Автономность культуры от ее биологического субстрата перманентно возрастает, исходные поведенческие модусы видоизменяются и порождают новые, генетическая преемственность которых с биологически детерминированными уже не прослеживается. Такая связь, тем не менее, существует – по крайней мере в качестве «ограничителей» пространства векторов возможной социокультурной эволюции.

Общий вывод из анализа приведенных выше аргументов, на наш взгляд, можно свести к следующим трем постулатам:

· политическая демократия и гражданское общество не выходят за рамки генетически запрограммированной адаптивной нормы, свойственной виду Homo sapiens,

· политическая демократия и гражданское общество не могут рассматриваться как результат некоего принуждения по отношению к биосоциальной природе человека, и

· политическая демократия и гражданское общество не являются предметом биовласти (по крайней мере, в своих существующих ныне формах).

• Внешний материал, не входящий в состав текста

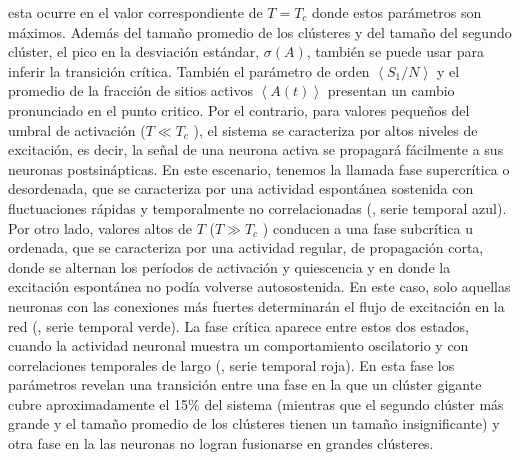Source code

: esta ocurre en el valor correspondiente de $T=T_c$ donde estos parámetros  son máximos.   Además  del tamaño promedio de los clústeres y del tamaño del segundo clúster, el pico en la desviación estándar, $\sigma(A)$, también se puede usar para inferir la transición crítica.   También el parámetro de orden   $\left\langle S_1/N \right\rangle $ y el promedio de la fracción de sitios activos $ \left\langle A(t) \right\rangle$     presentan  un cambio pronunciado en el punto critico.   Por el contrario, para valores pequeños del umbral de activación ($T \ll T_c$ ), el sistema se caracteriza por altos niveles de excitación, es decir, la señal de una neurona  activa se propagará fácilmente a sus neuronas postsinápticas. En este escenario, tenemos la llamada fase supercrítica o desordenada, que se caracteriza por una actividad espontánea sostenida con fluctuaciones rápidas y temporalmente no correlacionadas (, serie temporal azul).  Por otro lado, valores altos de $T$ ($T \gg T_c$ ) conducen a una fase subcrítica u ordenada, que se caracteriza por una actividad regular, de propagación corta,  donde se alternan los períodos de activación y quiescencia y en donde la excitación espontánea no podía volverse autosostenida. En este caso, solo aquellas neuronas con las conexiones más fuertes determinarán el flujo de excitación en la red (, serie temporal verde).  La fase crítica aparece entre estos dos estados, cuando la actividad neuronal muestra un comportamiento oscilatorio y con correlaciones temporales de largo (, serie temporal roja).  En esta fase los parámetros  revelan una transición  entre una fase en la que un clúster gigante cubre aproximadamente el 15\% del sistema (mientras que el segundo clúster más grande y el tamaño promedio de los clústeres tienen un tamaño insignificante)  y otra fase en la las neuronas no logran fusionarse en grandes clústeres.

Отличие демократии, авторитарного правления и иных типов политических систем заключается в механизмах образования контуров прямых и обратных связей, обеспечивающих приведение социальной структуры и распределения социальных ролей в соответствие с адаптивной нормой (интересами социума как целостности).

В рамках такой концепции, демократия – один из способов реконструкции социальной структуры и состава правящей элиты, позволяющий минимизировать общее падение устойчивости и жизнеспособности социума. Ее преимуществом является достаточно мощная система социального гомеостаза, предотвращающая резкие колебания вектора исторических трансформаций и при этом – достаточный уровень адаптивно-эволюционной пластичности. Очевидно это интуитивно осознал еще Аристотель, отнесший к «выродившимся» типам государственного устройства отличающиеся наименьшей долговечностью тиранию и олигархию. Говоря языком теории сложных систем, именно эти типы отличаются слабо выраженной системой обратных связей и, следовательно, пониженным адаптивным потенциалом.